▶ **Problem**: Note how many lines in the following material mention "handler", then give that number by itself.

▶ **Records for this task**:

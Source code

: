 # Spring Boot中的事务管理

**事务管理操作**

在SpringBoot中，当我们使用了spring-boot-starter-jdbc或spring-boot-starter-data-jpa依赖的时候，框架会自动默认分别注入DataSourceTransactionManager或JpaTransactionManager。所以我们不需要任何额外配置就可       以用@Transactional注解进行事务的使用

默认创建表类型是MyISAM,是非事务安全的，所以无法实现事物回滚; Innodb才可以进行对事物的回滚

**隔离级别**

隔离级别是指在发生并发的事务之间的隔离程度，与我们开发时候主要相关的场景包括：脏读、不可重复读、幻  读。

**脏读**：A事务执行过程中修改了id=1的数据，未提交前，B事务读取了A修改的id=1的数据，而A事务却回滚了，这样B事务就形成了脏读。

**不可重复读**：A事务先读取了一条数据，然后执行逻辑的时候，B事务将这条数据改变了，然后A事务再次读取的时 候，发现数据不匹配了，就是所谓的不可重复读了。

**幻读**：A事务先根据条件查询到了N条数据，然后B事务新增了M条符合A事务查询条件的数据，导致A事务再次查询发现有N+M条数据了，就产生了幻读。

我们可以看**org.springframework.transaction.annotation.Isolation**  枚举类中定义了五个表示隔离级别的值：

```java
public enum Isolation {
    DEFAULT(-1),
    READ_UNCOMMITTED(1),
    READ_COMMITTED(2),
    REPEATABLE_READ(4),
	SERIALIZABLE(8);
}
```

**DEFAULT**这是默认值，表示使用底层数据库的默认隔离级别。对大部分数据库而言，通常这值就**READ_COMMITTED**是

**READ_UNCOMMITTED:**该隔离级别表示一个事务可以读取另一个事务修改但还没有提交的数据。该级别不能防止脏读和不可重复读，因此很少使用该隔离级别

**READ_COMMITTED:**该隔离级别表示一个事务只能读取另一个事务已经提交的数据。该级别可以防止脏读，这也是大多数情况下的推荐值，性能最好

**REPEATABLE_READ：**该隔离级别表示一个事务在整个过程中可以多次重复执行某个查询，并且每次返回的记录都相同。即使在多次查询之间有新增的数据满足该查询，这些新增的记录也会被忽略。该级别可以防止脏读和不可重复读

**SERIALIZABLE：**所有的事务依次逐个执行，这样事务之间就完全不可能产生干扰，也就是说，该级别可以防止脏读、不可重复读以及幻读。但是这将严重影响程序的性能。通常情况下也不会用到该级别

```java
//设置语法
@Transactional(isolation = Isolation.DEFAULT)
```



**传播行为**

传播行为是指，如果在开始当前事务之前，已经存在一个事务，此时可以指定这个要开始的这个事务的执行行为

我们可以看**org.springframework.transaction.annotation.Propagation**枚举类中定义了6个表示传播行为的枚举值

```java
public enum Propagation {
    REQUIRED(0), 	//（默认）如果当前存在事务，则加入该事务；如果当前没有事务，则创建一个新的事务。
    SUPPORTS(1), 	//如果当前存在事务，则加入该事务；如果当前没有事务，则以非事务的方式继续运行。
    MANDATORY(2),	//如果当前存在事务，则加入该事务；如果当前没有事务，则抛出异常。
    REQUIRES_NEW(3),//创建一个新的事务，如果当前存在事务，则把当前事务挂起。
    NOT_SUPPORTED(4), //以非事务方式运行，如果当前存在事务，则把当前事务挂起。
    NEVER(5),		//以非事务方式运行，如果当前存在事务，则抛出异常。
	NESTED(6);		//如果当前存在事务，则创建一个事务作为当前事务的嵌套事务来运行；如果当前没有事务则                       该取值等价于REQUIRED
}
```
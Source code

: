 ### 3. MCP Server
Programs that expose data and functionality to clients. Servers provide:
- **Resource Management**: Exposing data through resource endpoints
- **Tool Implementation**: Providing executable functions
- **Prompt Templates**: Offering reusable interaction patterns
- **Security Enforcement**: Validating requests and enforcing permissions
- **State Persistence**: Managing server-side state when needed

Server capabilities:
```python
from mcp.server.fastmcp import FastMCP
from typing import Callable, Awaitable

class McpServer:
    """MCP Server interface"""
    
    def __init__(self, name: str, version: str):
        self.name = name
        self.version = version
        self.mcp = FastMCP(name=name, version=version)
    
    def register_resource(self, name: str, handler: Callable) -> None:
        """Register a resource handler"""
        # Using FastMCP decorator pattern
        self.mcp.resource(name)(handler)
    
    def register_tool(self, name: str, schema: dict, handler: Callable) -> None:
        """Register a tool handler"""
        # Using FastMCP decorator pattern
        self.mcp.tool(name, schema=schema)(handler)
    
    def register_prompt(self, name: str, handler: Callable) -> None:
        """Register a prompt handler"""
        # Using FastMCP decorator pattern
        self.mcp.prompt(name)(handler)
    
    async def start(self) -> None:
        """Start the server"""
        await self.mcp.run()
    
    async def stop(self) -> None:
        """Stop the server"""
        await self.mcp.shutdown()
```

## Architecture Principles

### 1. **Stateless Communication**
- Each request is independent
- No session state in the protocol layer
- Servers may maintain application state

▶ **Finished task**: 9